- [DATA TO PROCESS]:

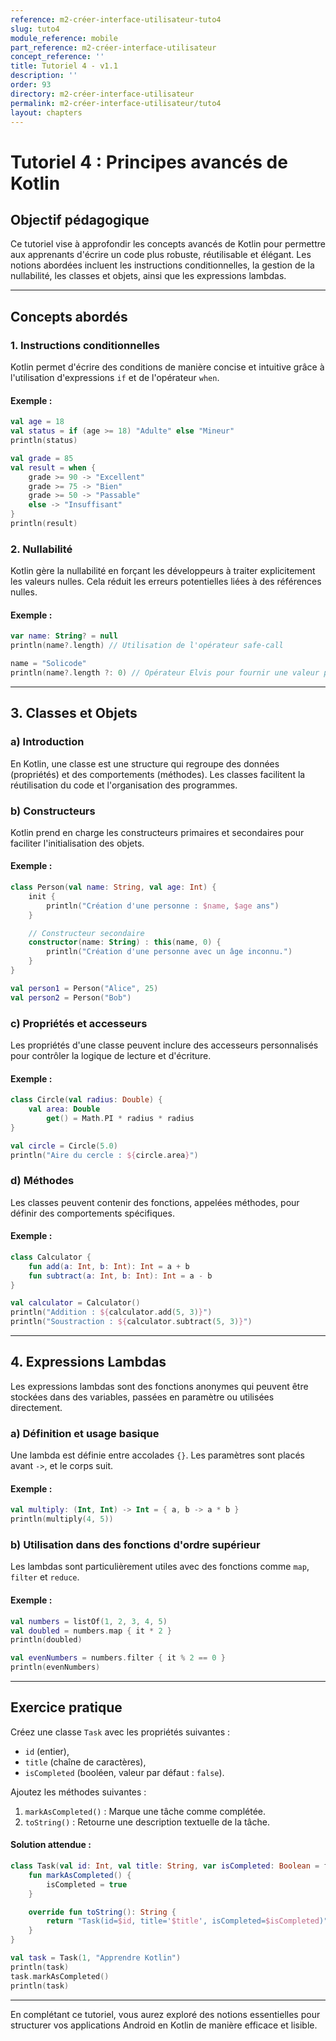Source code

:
 ```yaml
---
reference: m2-créer-interface-utilisateur-tuto4
slug: tuto4
module_reference: mobile
part_reference: m2-créer-interface-utilisateur
concept_reference: ''
title: Tutoriel 4 - v1.1
description: ''
order: 93
directory: m2-créer-interface-utilisateur
permalink: m2-créer-interface-utilisateur/tuto4
layout: chapters
---
```


# Tutoriel 4 : Principes avancés de Kotlin


## Objectif pédagogique
Ce tutoriel vise à approfondir les concepts avancés de Kotlin pour permettre aux apprenants d'écrire un code plus robuste, réutilisable et élégant. Les notions abordées incluent les instructions conditionnelles, la gestion de la nullabilité, les classes et objets, ainsi que les expressions lambdas.

---

## Concepts abordés

### 1. Instructions conditionnelles
Kotlin permet d'écrire des conditions de manière concise et intuitive grâce à l'utilisation d'expressions `if` et de l'opérateur `when`.

#### Exemple :
```kotlin
val age = 18
val status = if (age >= 18) "Adulte" else "Mineur"
println(status)

val grade = 85
val result = when {
    grade >= 90 -> "Excellent"
    grade >= 75 -> "Bien"
    grade >= 50 -> "Passable"
    else -> "Insuffisant"
}
println(result)
```

### 2. Nullabilité
Kotlin gère la nullabilité en forçant les développeurs à traiter explicitement les valeurs nulles. Cela réduit les erreurs potentielles liées à des références nulles.

#### Exemple :
```kotlin
var name: String? = null
println(name?.length) // Utilisation de l'opérateur safe-call

name = "Solicode"
println(name?.length ?: 0) // Opérateur Elvis pour fournir une valeur par défaut
```

---

## 3. Classes et Objets
### a) Introduction
En Kotlin, une classe est une structure qui regroupe des données (propriétés) et des comportements (méthodes). Les classes facilitent la réutilisation du code et l'organisation des programmes.

### b) Constructeurs
Kotlin prend en charge les constructeurs primaires et secondaires pour faciliter l'initialisation des objets.

#### Exemple :
```kotlin
class Person(val name: String, val age: Int) {
    init {
        println("Création d'une personne : $name, $age ans")
    }

    // Constructeur secondaire
    constructor(name: String) : this(name, 0) {
        println("Création d'une personne avec un âge inconnu.")
    }
}

val person1 = Person("Alice", 25)
val person2 = Person("Bob")
```

### c) Propriétés et accesseurs
Les propriétés d'une classe peuvent inclure des accesseurs personnalisés pour contrôler la logique de lecture et d'écriture.

#### Exemple :
```kotlin
class Circle(val radius: Double) {
    val area: Double
        get() = Math.PI * radius * radius
}

val circle = Circle(5.0)
println("Aire du cercle : ${circle.area}")
```

### d) Méthodes
Les classes peuvent contenir des fonctions, appelées méthodes, pour définir des comportements spécifiques.

#### Exemple :
```kotlin
class Calculator {
    fun add(a: Int, b: Int): Int = a + b
    fun subtract(a: Int, b: Int): Int = a - b
}

val calculator = Calculator()
println("Addition : ${calculator.add(5, 3)}")
println("Soustraction : ${calculator.subtract(5, 3)}")
```

---

## 4. Expressions Lambdas
Les expressions lambdas sont des fonctions anonymes qui peuvent être stockées dans des variables, passées en paramètre ou utilisées directement.

### a) Définition et usage basique
Une lambda est définie entre accolades `{}`. Les paramètres sont placés avant `->`, et le corps suit.

#### Exemple :
```kotlin
val multiply: (Int, Int) -> Int = { a, b -> a * b }
println(multiply(4, 5))
```

### b) Utilisation dans des fonctions d'ordre supérieur
Les lambdas sont particulièrement utiles avec des fonctions comme `map`, `filter` et `reduce`.

#### Exemple :
```kotlin
val numbers = listOf(1, 2, 3, 4, 5)
val doubled = numbers.map { it * 2 }
println(doubled)

val evenNumbers = numbers.filter { it % 2 == 0 }
println(evenNumbers)
```

---

## Exercice pratique

Créez une classe `Task` avec les propriétés suivantes :
- `id` (entier),
- `title` (chaîne de caractères),
- `isCompleted` (booléen, valeur par défaut : `false`).

Ajoutez les méthodes suivantes :
1. `markAsCompleted()` : Marque une tâche comme complétée.
2. `toString()` : Retourne une description textuelle de la tâche.

#### Solution attendue :
```kotlin
class Task(val id: Int, val title: String, var isCompleted: Boolean = false) {
    fun markAsCompleted() {
        isCompleted = true
    }

    override fun toString(): String {
        return "Task(id=$id, title='$title', isCompleted=$isCompleted)"
    }
}

val task = Task(1, "Apprendre Kotlin")
println(task)
task.markAsCompleted()
println(task)
```

---

En complétant ce tutoriel, vous aurez exploré des notions essentielles pour structurer vos applications Android en Kotlin de manière efficace et lisible.

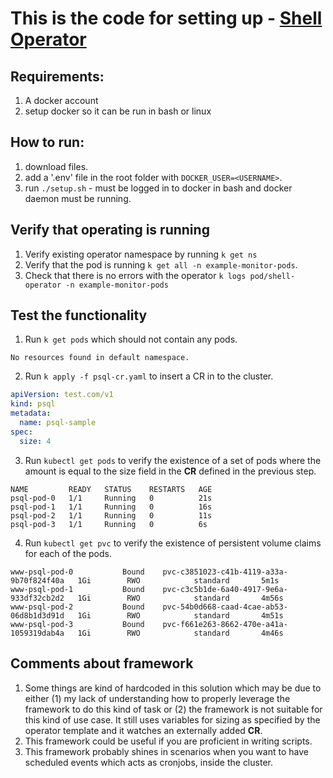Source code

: # This is the code for setting up - [Shell Operator](https://github.com/flant/shell-operator)

## Requirements:
1. A docker account
2. setup docker so it can be run in bash or linux



## How to run:
1. download files.
2. add a '.env' file in the root folder with `DOCKER_USER=<USERNAME>`.
3. run `./setup.sh` - must be logged in to docker in bash and docker daemon must be running.

## Verify that operating is running
1. Verify existing operator namespace by running `k get ns`
2. Verify that the pod is running `k get all -n example-monitor-pods`.
3. Check that there is no errors with the operator `k logs pod/shell-operator -n example-monitor-pods`

## Test the functionality
1. Run `k get pods` which should not contain any pods.
```console
No resources found in default namespace.
```
2. Run `k apply -f psql-cr.yaml` to insert a CR in to the cluster.
```yaml
apiVersion: test.com/v1
kind: psql
metadata:
  name: psql-sample
spec:
  size: 4
```
3. Run `kubectl get pods` to verify the existence of a set of pods where the amount is equal to the size field in the **CR** defined in the previous step.

```console
NAME         READY   STATUS    RESTARTS   AGE
psql-pod-0   1/1     Running   0          21s
psql-pod-1   1/1     Running   0          16s
psql-pod-2   1/1     Running   0          11s
psql-pod-3   1/1     Running   0          6s
```
4. Run `kubectl get pvc` to verify the existence of persistent volume claims for each of the pods.
```console
www-psql-pod-0           Bound    pvc-c3851023-c41b-4119-a33a-9b70f824f40a   1Gi        RWO            standard       5m1s
www-psql-pod-1           Bound    pvc-c3c5b1de-6a40-4917-9e6a-933df32cb2d2   1Gi        RWO            standard       4m56s
www-psql-pod-2           Bound    pvc-54b0d668-caad-4cae-ab53-06d8b1d3d91d   1Gi        RWO            standard       4m51s
www-psql-pod-3           Bound    pvc-f661e263-8662-470e-a41a-1059319dab4a   1Gi        RWO            standard       4m46s
```

## Comments about framework

1. Some things are kind of hardcoded in this solution which may be due to either (1) my lack of understanding how to properly leverage the framework to do this kind of task or (2) the framework is not suitable for this kind of use case. It still uses variables for sizing as specified by the operator template and it watches an externally added **CR**.
2. This framework could be useful if you are proficient in writing scripts.
3. This framework probably shines in scenarios when you want to have scheduled events which acts as cronjobs, inside the cluster.
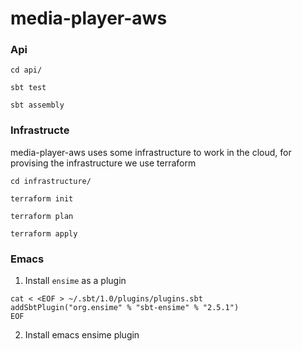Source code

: # media-player-aws

### Api

```
cd api/

sbt test

sbt assembly
```

### Infrastructe

media-player-aws uses some infrastructure to work in the cloud, for provising the infrastructure we use terraform

```
cd infrastructure/

terraform init

terraform plan

terraform apply
```


### Emacs

1. Install `ensime` as a plugin

```
cat < <EOF > ~/.sbt/1.0/plugins/plugins.sbt
addSbtPlugin("org.ensime" % "sbt-ensime" % "2.5.1")
EOF
```

2. Install emacs ensime plugin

- [WORK INSTRUCTION]: Report how many lines of the data hold the string "comportements"; give only the number.

- [REPLY TO THE EXERCISE]: 2